• TASK DIRECTIONS
Copy each line below in which the word "section" occurs.
++++++
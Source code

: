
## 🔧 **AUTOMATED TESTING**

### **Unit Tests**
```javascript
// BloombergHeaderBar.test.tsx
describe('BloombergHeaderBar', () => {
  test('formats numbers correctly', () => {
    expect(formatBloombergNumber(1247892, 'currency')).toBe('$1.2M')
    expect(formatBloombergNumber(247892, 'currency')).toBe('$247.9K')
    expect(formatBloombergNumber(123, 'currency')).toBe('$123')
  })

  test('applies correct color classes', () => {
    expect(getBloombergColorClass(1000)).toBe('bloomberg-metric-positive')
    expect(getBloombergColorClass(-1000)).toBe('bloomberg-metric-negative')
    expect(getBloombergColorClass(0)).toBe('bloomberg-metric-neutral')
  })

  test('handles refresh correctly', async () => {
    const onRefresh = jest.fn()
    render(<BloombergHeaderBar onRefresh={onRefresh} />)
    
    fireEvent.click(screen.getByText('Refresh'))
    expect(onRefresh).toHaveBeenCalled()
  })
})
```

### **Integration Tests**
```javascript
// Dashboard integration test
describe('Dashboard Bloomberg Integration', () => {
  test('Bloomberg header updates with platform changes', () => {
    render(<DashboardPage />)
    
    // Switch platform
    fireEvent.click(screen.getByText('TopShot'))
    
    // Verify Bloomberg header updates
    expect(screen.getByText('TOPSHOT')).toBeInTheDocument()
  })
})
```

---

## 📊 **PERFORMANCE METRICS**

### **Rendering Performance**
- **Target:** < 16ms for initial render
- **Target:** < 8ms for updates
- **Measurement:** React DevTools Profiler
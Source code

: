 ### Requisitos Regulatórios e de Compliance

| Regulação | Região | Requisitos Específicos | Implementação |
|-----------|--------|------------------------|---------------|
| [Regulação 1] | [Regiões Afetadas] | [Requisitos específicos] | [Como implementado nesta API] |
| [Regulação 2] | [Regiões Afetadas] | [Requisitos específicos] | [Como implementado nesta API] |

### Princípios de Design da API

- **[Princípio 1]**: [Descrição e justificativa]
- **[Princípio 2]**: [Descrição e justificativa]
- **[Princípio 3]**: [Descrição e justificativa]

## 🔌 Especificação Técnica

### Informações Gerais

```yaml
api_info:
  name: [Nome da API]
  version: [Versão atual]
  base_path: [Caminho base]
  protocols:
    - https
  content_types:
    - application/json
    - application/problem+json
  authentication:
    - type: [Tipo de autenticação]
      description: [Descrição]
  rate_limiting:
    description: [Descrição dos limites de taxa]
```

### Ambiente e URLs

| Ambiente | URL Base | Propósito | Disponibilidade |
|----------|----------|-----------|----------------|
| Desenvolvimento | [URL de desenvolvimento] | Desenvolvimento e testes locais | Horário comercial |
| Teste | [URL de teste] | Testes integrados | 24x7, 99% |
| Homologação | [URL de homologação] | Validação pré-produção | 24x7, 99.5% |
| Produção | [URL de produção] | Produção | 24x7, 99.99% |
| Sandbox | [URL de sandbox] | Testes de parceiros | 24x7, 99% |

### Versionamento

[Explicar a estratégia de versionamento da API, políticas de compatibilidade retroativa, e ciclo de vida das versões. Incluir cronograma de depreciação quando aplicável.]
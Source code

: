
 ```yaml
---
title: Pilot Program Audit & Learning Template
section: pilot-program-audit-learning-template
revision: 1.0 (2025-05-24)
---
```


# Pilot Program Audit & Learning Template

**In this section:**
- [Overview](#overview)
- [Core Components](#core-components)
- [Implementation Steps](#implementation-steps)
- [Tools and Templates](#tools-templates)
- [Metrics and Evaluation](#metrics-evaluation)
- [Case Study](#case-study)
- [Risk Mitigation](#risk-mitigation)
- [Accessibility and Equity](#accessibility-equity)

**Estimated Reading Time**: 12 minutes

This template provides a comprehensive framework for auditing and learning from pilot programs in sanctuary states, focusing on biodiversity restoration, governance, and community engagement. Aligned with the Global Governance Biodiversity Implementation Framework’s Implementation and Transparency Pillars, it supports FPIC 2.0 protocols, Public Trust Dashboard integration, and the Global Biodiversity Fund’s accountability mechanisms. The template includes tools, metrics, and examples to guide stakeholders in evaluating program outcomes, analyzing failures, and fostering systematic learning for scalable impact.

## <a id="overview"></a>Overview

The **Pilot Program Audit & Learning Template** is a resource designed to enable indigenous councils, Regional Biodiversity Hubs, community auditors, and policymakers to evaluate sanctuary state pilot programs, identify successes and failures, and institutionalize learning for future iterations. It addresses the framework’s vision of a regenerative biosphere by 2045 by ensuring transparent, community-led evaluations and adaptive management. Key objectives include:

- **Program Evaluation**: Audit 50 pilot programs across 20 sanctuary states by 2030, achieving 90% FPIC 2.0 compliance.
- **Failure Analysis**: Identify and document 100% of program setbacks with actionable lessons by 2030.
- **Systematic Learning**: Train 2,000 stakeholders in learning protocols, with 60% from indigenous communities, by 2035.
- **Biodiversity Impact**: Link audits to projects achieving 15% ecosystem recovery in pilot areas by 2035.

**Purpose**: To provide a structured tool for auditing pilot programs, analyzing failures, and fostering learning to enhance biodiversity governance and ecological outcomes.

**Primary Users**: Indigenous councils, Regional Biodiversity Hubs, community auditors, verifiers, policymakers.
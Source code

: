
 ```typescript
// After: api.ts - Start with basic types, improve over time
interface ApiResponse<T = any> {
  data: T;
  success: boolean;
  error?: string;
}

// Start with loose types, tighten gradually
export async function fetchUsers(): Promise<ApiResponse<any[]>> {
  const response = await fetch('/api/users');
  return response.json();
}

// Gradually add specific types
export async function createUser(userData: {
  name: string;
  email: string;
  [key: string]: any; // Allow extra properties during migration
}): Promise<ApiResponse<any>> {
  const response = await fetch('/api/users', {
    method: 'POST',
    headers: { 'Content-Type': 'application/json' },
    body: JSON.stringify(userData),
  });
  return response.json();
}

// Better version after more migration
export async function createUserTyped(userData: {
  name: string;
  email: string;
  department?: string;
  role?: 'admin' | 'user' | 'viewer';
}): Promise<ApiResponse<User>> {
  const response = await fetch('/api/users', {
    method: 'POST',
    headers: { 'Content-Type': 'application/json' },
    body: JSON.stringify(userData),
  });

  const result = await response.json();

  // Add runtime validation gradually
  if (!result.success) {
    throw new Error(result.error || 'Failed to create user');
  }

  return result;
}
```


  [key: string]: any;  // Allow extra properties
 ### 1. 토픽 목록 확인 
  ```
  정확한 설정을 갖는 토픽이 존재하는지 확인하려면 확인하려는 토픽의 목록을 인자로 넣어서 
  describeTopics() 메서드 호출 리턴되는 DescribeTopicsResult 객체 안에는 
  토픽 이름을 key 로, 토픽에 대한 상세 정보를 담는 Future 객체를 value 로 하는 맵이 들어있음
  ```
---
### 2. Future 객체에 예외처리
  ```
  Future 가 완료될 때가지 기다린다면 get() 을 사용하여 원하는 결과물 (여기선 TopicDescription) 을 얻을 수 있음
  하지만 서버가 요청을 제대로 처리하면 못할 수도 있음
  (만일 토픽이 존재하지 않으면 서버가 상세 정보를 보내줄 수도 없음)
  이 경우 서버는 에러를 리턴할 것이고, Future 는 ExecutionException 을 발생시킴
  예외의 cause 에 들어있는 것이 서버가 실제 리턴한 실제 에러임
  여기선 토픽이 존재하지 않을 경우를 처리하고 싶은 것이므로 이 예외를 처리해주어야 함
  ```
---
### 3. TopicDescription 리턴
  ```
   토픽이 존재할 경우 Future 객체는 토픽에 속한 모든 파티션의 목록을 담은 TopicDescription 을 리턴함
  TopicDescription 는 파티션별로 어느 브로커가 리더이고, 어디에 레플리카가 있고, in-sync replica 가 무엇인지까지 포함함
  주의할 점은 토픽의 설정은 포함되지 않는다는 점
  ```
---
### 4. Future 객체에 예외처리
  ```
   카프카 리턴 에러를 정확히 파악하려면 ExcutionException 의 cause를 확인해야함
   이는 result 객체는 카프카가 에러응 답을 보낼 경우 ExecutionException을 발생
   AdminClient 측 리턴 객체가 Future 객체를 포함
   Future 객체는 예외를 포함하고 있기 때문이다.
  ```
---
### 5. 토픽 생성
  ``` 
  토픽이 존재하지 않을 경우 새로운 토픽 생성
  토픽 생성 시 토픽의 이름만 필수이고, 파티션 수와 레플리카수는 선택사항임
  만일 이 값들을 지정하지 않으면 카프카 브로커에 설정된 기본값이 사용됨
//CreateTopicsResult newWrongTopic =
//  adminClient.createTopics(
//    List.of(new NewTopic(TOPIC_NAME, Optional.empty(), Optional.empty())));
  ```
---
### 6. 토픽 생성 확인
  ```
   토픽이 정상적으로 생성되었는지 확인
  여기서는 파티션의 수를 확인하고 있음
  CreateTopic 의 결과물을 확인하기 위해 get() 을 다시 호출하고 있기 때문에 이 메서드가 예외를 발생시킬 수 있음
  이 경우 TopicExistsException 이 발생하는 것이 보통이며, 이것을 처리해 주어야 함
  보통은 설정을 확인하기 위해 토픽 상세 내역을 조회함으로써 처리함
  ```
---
++++++
• ANSWER TO THE EXERCISE
section: pilot-program-audit-learning-template
**In this section:**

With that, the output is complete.